I'd say that pretty much sums up Robert's objective here. There isn't any case, as the City clearly believes. No doubt they'll go to the wall on this. Which Robert knows, and presumably will delight in.

It's astonishing that one person can hijack the process so easily for so many decades. It points to a flawed system. Perhaps there isn't a better one that will guarantee us our freedoms, but this sort of thing sure makes one wonder if there isn't a better way.

by Dan Waterhouse
...there is, "This Again." In his book "The Operators" the late Michael Hastings related conversations he had with members of General David Petralius' staff.
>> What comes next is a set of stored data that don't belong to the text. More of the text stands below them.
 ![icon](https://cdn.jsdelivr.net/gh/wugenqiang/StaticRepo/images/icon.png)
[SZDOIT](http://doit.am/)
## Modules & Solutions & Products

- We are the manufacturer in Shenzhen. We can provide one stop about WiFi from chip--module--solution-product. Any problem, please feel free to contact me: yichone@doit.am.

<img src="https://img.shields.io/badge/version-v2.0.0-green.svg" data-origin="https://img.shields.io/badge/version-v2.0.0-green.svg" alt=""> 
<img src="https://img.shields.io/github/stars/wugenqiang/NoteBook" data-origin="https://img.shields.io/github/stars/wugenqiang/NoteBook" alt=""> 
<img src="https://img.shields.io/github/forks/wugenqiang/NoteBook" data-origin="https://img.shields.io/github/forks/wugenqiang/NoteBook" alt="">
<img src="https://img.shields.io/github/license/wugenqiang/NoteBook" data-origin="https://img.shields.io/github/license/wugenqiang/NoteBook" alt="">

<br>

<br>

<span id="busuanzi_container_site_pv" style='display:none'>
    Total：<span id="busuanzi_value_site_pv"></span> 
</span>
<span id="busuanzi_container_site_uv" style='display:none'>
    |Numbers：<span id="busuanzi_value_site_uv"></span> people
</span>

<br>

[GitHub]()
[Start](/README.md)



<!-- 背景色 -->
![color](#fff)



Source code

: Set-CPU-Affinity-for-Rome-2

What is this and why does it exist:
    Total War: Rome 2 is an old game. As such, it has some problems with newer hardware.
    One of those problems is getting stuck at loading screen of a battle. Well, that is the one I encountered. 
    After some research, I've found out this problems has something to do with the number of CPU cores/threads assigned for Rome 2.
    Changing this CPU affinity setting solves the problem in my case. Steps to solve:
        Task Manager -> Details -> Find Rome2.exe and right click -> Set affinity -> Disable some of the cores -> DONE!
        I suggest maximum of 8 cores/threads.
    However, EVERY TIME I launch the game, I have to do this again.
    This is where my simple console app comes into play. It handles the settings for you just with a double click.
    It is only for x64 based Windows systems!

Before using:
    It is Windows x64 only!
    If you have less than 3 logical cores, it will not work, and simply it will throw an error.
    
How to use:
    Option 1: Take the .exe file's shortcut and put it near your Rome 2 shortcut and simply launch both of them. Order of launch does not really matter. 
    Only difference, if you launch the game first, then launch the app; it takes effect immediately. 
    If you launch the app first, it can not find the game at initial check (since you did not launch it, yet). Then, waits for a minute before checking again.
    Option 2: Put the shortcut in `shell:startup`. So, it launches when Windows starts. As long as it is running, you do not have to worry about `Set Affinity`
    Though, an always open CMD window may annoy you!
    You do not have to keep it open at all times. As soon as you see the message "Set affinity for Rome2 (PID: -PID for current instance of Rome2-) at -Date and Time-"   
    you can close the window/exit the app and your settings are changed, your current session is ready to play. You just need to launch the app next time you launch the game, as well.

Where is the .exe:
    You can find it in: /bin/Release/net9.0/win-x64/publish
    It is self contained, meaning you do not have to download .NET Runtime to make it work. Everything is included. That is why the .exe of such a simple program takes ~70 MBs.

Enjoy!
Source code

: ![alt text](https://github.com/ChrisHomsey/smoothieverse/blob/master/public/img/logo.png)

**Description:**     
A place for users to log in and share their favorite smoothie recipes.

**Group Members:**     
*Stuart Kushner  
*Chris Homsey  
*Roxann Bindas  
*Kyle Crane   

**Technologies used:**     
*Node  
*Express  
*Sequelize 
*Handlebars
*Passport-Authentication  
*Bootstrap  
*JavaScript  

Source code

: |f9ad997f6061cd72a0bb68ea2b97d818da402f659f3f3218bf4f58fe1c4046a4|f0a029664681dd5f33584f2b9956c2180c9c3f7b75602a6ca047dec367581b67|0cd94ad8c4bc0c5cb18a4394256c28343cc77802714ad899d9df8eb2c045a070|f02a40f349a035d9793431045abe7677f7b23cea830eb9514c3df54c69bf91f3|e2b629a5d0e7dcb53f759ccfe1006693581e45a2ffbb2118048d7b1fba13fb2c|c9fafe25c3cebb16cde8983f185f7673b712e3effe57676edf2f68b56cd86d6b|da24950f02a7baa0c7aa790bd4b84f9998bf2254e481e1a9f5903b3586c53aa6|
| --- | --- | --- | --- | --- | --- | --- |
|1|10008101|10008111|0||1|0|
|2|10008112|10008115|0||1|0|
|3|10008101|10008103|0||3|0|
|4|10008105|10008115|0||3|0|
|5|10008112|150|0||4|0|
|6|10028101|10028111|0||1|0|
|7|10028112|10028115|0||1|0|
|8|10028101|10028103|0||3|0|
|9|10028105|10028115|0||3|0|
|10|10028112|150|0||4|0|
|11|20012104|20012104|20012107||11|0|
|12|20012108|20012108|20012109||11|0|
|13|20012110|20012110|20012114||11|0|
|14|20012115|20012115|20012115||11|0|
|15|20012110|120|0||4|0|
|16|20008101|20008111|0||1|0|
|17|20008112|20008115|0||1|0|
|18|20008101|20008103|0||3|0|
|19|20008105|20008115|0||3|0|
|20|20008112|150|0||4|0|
They told him a growing number of the officer corps believe the military should be running the country "in time of war" which we are in and have been since 2001 (the "endless war on terror). Congress and the rest of the civilian leadership would be figureheads. Having read this, I wonder if this is driving the recent proposal from Obama to downsize the military and to officially end the "state of war."
by Robert Norse
NO FAN OF COURT
Actually I have zero interest in court. The issue is resisting abusive authority and simply retaining traditional rights--whether they be on the sidewalk, in the community, or in City Council. They are disappearing--along with privacy--nationally and locally.

It is Robinson and others in power who are deepening the repression and expecting us to respond like obedient serfs.
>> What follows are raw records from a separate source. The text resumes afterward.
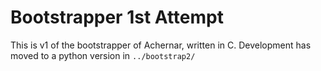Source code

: # Bootstrapper 1st Attempt

This is v1 of the bootstrapper of Achernar, written in C. Development has moved to a python version in `../bootstrap2/`
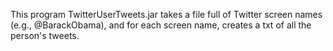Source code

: This program TwitterUserTweets.jar takes a file full of Twitter screen names (e.g., @BarackObama), and for each screen name, creates a txt of all the person's tweets.
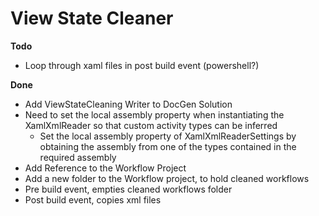 
View State Cleaner
=

__Todo__
- Loop through xaml files in post build event (powershell?)

**Done**
- Add ViewStateCleaning Writer to DocGen Solution 
 - Need to set the local assembly property when instantiating the XamlXmlReader so that custom activity types can be inferred
	- Set the local assembly property of XamlXmlReaderSettings by obtaining the assembly from one of the types contained in the required assembly
 - Add Reference to the Workflow Project
 - Add a new folder to the Workflow project, to hold cleaned workflows
  - Pre build event, empties cleaned workflows folder
  - Post build event, copies xml files
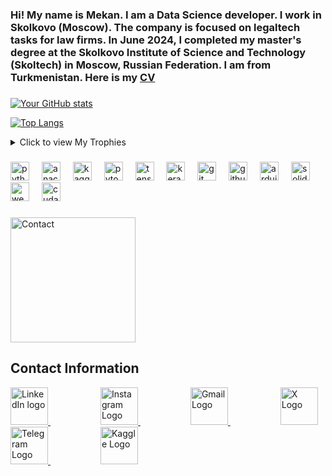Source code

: <h3 align="left">Hi! My name is Mekan. I am a Data Science developer. I work in Skolkovo (Moscow). The company is focused on legaltech tasks for law firms. In June 2024, I completed my master's degree at the Skolkovo Institute of Science and Technology (Skoltech) in Moscow, Russian Federation. I am from Turkmenistan. Here is my <a href="https://mekan-hojayev.github.io">CV</a> </h3>

###

[![Your GitHub stats](https://github-readme-stats.vercel.app/api?username=mekan-hojayev&show_icons=true&theme=radical)](https://github.com/anuraghazra/github-readme-stats)

[![Top Langs](https://github-readme-stats.vercel.app/api/top-langs/?username=mekan-hojayev&layout=compact&theme=radical&hide=jupyter%20notebook)](https://github.com/Mekan-Hojayev/github-readme-stats)


<details>
<summary>Click to view My Trophies</summary>

[![trophy](https://github-profile-trophy.vercel.app/?username=mekan-hojayev&theme=onedark)](https://github.com/ryo-ma/github-profile-trophy)

</details>


###

<div align="left">
  <img src="https://cdn.jsdelivr.net/gh/devicons/devicon/icons/python/python-original.svg" height="30" alt="python logo"  />
  <img width="12" />
  <img src="https://cdn.jsdelivr.net/gh/devicons/devicon/icons/anaconda/anaconda-original.svg" height="30" alt="anaconda logo"  />
  <img width="12" />
  <img src="https://cdn.jsdelivr.net/gh/devicons/devicon/icons/kaggle/kaggle-original.svg" height="30" alt="kaggle logo"  />
  <img width="12" />
  <img src="https://cdn.jsdelivr.net/gh/devicons/devicon/icons/pytorch/pytorch-original.svg" height="30" alt="pytorch logo"  />
  <img width="12" />
  <img src="https://cdn.jsdelivr.net/gh/devicons/devicon/icons/tensorflow/tensorflow-original.svg" height="30" alt="tensorflow logo"  />
  <img width="12" />
  <img src="https://github.com/valohai/ml-logos/raw/refs/heads/master/keras.svg" height="30" alt="keras logo"  />
  <img width="12" />
  <img src="https://cdn.jsdelivr.net/gh/devicons/devicon/icons/git/git-original.svg" height="30" alt="git logo"  />
  <img width="12" />
  <img src="https://cdn.jsdelivr.net/gh/devicons/devicon/icons/github/github-original.svg" height="30" alt="github logo"  />
  <img width="12" />
  <img src="https://cdn.jsdelivr.net/gh/devicons/devicon/icons/arduino/arduino-original.svg" height="30" alt="arduino logo"  />
  <img width="12" />
  <img src="https://cdn.jsdelivr.net/gh/devicons/devicon/icons/solidity/solidity-original.svg" height="30" alt="solidity logo"  />
  <img width="12" />
  <img src="https://uxwing.com/wp-content/themes/uxwing/download/web-app-development/web-3-icon.svg" height="30" alt="web3 logo"  />

  <img width="12" />
  <img src="https://raw.githubusercontent.com/valohai/ml-logos/refs/heads/master/cuda.svg" height="30" alt="cuda logo"  />


  
</div>


###

<img src="https://media1.tenor.com/m/uYMmIboDBWwAAAAd/polikotvsapogax.gif" width="200" alt="Contact"> 

## Contact Information

<a href="https://www.linkedin.com/in/mekan-hojayev-92b711298" style="margin-right: 80px;"> <img src="https://github.com/dheereshagrwal/colored-icons/blob/master/public/logos/linkedin/linkedin.svg" width="60" alt="LinkedIn logo"> </a> <a href="https://www.instagram.com/mekanhojayevofficial" style="margin-right: 80px;"> <img src="https://raw.githubusercontent.com/dheereshagrwal/colored-icons/refs/heads/master/public/logos/instagram/instagram.svg" width="60" alt="Instagram Logo"> </a> <a href="mailto:mekanhojayev97@gmail.com" style="margin-right: 80px;"> <img src="https://github.com/dheereshagrwal/colored-icons/blob/master/public/logos/gmail/gmail.svg" width="60" alt="Gmail Logo"> </a> <a href="https://x.com/hojayevofficial" style="margin-right: 80px;"> <img src="https://github.com/dheereshagrwal/colored-icons/blob/master/public/logos/x/x-light.svg" width="60" alt="X Logo"> </a> <a href="https://t.me/mekanhojayev97" style="margin-right: 80px;"> <img src="https://github.com/dheereshagrwal/colored-icons/blob/master/public/logos/telegram/telegram.svg" width="60" alt="Telegram Logo"> </a> <a href="https://www.kaggle.com/mekanhojayev" style="margin-right: 80px;"> <img src="https://cdn.jsdelivr.net/gh/devicons/devicon/icons/kaggle/kaggle-original.svg" width="60" alt="Kaggle Logo"> </a>


###

<br clear="both">

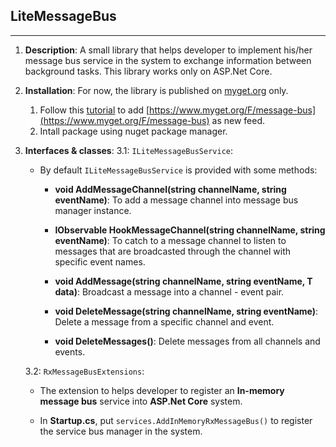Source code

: ## LiteMessageBus
--- 

1. **Description**:
    A small library that helps developer to implement his/her message bus service in the system to exchange information between background tasks. This library works only on ASP.Net Core.

2. **Installation**:
    For now, the library is published on [myget.org](https://www.myget.org/feed/Packages/message-bus) only. 
    1. Follow this [tutorial](https://docs.myget.org/docs/walkthrough/getting-started-with-nuget) to add [https://www.myget.org/F/message-bus](https://www.myget.org/F/message-bus) as new feed.
    2. Intall package using nuget package manager.

3. **Interfaces & classes**:
    3.1: `ILiteMessageBusService`:

    - By default  `ILiteMessageBusService` is provided with some methods:
        - **void AddMessageChannel<T>(string channelName, string eventName)**: To add a message channel into message bus manager instance.
    
        - **IObservable<T> HookMessageChannel<T>(string channelName, string eventName)**: To catch to a message channel to listen to messages that are broadcasted through the channel with specific event names.
    
        - **void AddMessage<T>(string channelName, string eventName, T data)**: Broadcast a message into a channel - event pair.
    
        - **void DeleteMessage(string channelName, string eventName)**: Delete a message from a specific channel and event.
        
        - **void DeleteMessages()**: Delete messages from all channels and events.
    
    3.2: `RxMessageBusExtensions`:
    - The extension to helps developer to register an **In-memory message bus** service into **ASP.Net Core** system.
    
    - In **Startup.cs**, put `services.AddInMemoryRxMessageBus()` to register the service bus manager in the system.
HISTORY OF THE "UNATTENDED AUDIO" RULE
The "unattended audio" law was originally created in 2001 by former Mayor Fitzmaurice in a series of "decorum rules" in retaliation for peaceful protest against the City's Sleeping Ban in the winter of 2000-2001. It and other "decorum rules" were used in the City's expensive justification of its repression of silent protest in the mock-Nazi salute case. See the first story "You Can't Fight City Hall? Watch Me." at http://hpn.asu.edu/archives/2002-April/005859.html .

Equally true is that this "rule" was concocted specifically to address what I do and is indeed politically motivated. Fitzmaurce was tired of the political criticism he was getting from me and others in the homeless community for ignoring the winter homeless death rate (which continues at an obscene level). Me particulary cause I was one of the few recording in the manner that I do. So he unilaterally instituted a whole series of First Amendment-free "rules" that I and others have either challenged or ignored over the years.

NO HISTORY OF DISRUPTION
I have never acted to disrupt Santa Cruz City Council nor have I been convicted of disruption. I've simply at points done what I could to hold the line against the City Council's persistent and ongoing concoction of rules and practices that punish peaceful but persistent activists--and the community generally as public comment (along with public space) shrinks.
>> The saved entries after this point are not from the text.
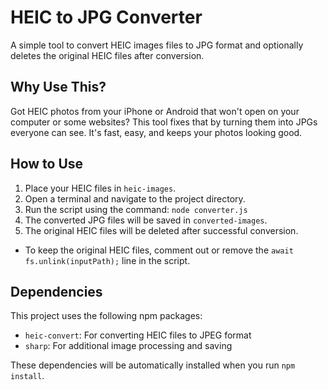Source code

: # HEIC to JPG Converter

A simple tool to convert HEIC images files to JPG format and optionally deletes the original HEIC files after conversion.

## Why Use This?

Got HEIC photos from your iPhone or Android that won't open on your computer or some websites? This tool fixes that by turning them into JPGs everyone can see. It's fast, easy, and keeps your photos looking good.

## How to Use

1. Place your HEIC files in `heic-images`.
2. Open a terminal and navigate to the project directory.
3. Run the script using the command: `node converter.js`
4. The converted JPG files will be saved in `converted-images`.
5. The original HEIC files will be deleted after successful conversion.

- To keep the original HEIC files, comment out or remove the `await fs.unlink(inputPath);` line in the script.

## Dependencies

This project uses the following npm packages:

- `heic-convert`: For converting HEIC files to JPEG format
- `sharp`: For additional image processing and saving

These dependencies will be automatically installed when you run `npm install`.
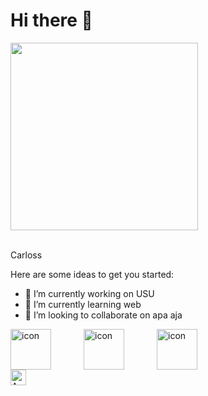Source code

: <h1>Hi there 👋</h1>

<img src="https://user-images.githubusercontent.com/74038190/236119160-976a0405-caa7-470c-9356-16d43402ea0a.gif" width="300">
<br><br>

Carloss

Here are some ideas to get you started:
- 🔭 I’m currently working on USU
- 🌱 I’m currently learning web
- 👯 I’m looking to collaborate on apa aja

<div style="display: flex;"><img src="https://techstack-generator.vercel.app/react-icon.svg" alt="icon" width="65" style="width: 65px; height: 65px; margin-right: 52px; margin-bottom: 0px;" /><img src="https://techstack-generator.vercel.app/ts-icon.svg" alt="icon" width="65" style="width: 65px; height: 65px; margin-right: 52px; margin-bottom: 0px;" /><img src="https://techstack-generator.vercel.app/js-icon.svg" alt="icon" width="65" style="width: 65px; height: 65px; margin-right: 0px; margin-bottom: 0px;" /></div>

<img src="https://raw.githubusercontent.com/Tarikul-Islam-Anik/Animated-Fluent-Emojis/master/Emojis/Smilies/Anger%20Symbol.png" alt="Anger Symbol" width="25" height="25" />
NO SPECIAL MEDIA PRIVILEGE CLAIMED
I do not claim the media has more right to record than the ordinary citizen (although reporters in some cases have protection that others do not--around sources, for example). However the significance of shutting down an alternate media person and designing rules to make recording more difficult is important to acknowledge.
Few reporters or advocates do what I do in terms of ad hoc recording at City Council, but it is a right that everyone has--and it should be respected. That's the point.

WHY MAKE THIS AN ISSUE?
It's also interesting to consider that if what I've done is so rare--why make a police issue out of it? What's the point--if not to assert a kind of stark authority? That incidentally entangles a persistent critic in court proceedings?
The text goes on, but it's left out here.